Maintenant alertés par l’exceptionnelle richesse des découvertes réalisées à Zeugma, d’autres archéologues prendront le relais pour étendre les fouilles aux collines demeurées hors de l’eau. Certains vont chercher dans les hauts vallons qui entament le plateau anatolien, derrière le site de Séleucie-Zeugma, les captages et les aqueducs souterrains qui alimentaient la cité en eau potable. D’autres parachèveront l’exploration vers les têtes du fabuleux réseau d’assainissement pluvial et domestique qui sauvait la ville des déluges boueux dévalant des collines à chaque orage. Les plus inspirés et réfléchis trouveront peut-être, comme Catherine Abadie-Reynal, une autre riche maison dans son sarcophage de caillasse terreuse.

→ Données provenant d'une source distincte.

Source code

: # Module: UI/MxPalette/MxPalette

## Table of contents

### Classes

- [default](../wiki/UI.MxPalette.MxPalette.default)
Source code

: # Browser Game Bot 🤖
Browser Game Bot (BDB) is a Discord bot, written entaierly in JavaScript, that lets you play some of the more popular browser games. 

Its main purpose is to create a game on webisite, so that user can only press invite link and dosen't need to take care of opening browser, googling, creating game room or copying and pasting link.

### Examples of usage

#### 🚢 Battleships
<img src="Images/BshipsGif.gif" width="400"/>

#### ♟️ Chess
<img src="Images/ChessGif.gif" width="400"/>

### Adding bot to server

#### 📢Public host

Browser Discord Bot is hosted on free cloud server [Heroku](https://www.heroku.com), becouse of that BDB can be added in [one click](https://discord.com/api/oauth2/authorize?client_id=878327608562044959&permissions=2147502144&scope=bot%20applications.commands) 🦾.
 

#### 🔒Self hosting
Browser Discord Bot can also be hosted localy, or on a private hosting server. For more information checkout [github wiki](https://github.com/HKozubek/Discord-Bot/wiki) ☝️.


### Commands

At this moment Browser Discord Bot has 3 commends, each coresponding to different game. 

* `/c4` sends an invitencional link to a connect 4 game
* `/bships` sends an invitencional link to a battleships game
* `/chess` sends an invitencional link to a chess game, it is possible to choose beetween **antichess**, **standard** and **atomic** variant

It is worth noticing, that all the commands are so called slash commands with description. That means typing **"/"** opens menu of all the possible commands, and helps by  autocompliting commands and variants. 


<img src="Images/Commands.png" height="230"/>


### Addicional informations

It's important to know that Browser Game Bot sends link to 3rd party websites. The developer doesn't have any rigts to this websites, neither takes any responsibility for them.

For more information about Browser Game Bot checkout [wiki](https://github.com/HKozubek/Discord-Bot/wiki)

Il n’en demeure pas moins que durant cinq ans une poignée d’archéologues a tenté l’impossible pour sauver ce qui pouvait l’être en si peu de temps d’un patrimoine inestimable, avec la certitude que des pans entiers de la mémoire universelle allaient disparaître à jamais sous les eaux.
Pourquoi a-t-il fallu attendre ce désastre, pour quelles raisons n’a-t-on pas réagi quand s’est dessiné le projet de barrage il y a vingt ans de cela, car ce n’est pas le barrage lui-même qui est en cause, il constitue sans doute un progrès nécessaire. Ce qui demeurera à jamais indéfendable, c’est la destruction d’une partie du patrimoine de l’humanité, la perte irrémédiable d’un passé commun. Au nom de quel avenir pourrait-on justifier le sacrifice de la mémoire ? (*)

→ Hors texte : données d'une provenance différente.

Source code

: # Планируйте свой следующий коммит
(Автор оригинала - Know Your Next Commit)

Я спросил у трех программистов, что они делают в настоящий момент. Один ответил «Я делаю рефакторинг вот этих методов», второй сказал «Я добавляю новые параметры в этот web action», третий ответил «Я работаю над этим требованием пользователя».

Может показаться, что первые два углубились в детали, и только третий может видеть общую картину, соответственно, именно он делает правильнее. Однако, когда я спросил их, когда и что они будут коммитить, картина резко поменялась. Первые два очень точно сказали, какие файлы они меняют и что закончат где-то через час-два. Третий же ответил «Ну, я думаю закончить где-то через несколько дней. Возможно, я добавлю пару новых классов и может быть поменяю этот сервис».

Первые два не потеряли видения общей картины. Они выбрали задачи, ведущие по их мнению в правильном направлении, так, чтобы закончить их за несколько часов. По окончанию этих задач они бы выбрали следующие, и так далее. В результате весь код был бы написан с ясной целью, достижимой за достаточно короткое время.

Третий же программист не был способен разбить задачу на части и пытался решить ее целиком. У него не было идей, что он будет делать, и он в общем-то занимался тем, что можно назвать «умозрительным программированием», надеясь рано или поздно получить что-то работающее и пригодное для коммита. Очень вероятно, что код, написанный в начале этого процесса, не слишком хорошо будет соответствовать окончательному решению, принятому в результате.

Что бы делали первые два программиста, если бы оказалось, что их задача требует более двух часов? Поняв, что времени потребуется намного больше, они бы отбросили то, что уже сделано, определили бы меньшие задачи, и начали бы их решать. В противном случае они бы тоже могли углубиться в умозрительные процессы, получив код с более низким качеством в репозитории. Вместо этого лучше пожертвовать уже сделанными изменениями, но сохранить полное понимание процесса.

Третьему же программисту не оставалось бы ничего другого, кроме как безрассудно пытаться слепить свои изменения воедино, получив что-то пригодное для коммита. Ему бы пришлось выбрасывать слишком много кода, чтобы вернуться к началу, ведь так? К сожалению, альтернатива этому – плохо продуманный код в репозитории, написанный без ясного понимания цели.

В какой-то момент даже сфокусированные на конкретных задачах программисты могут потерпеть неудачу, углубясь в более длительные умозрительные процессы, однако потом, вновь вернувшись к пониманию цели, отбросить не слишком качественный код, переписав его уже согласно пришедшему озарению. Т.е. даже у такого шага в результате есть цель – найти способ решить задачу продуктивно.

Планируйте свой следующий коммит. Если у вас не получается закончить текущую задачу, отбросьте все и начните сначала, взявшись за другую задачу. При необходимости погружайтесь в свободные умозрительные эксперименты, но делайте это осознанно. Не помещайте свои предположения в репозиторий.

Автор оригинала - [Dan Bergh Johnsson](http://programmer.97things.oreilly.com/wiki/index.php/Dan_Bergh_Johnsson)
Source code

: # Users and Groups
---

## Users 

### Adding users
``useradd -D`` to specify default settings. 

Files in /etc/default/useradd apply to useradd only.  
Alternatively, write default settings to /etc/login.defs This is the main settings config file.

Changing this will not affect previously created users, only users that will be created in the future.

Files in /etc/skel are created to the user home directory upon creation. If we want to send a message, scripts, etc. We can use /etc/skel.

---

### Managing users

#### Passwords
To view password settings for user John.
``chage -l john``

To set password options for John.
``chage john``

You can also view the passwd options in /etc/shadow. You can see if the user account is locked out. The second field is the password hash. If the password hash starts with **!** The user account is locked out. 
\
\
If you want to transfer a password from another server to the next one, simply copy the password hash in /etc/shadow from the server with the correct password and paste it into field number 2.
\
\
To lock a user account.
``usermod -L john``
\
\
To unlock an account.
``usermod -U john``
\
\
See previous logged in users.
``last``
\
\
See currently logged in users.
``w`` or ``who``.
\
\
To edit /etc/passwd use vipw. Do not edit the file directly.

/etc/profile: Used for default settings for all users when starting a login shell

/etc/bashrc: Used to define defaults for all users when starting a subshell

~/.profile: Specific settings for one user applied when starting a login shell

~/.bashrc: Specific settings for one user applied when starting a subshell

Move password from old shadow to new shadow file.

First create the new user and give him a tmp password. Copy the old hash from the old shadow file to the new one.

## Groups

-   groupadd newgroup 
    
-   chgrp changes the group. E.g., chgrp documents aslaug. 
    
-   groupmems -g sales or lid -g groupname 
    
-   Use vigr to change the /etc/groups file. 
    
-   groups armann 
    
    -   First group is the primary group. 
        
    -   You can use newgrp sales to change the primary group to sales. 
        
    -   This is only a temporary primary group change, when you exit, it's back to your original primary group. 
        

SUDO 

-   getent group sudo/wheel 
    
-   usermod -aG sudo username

(*) Les citations sont extraites du commentaire de Michel Abescat pour le très beau film de Thierry Ragobert « Les derniers jours de Zeugma » diffusé par ARTE en octobre 2000.
Pour les aspects géopolitiques de l’eau du bassin mésopotamien, on peut revoir « Bataille pour l’or bleu en Mésopotamie », diffusé le 27 juin 1999 par France 2 dans le cadre du Magazine Géopolis de Claude Sérillon.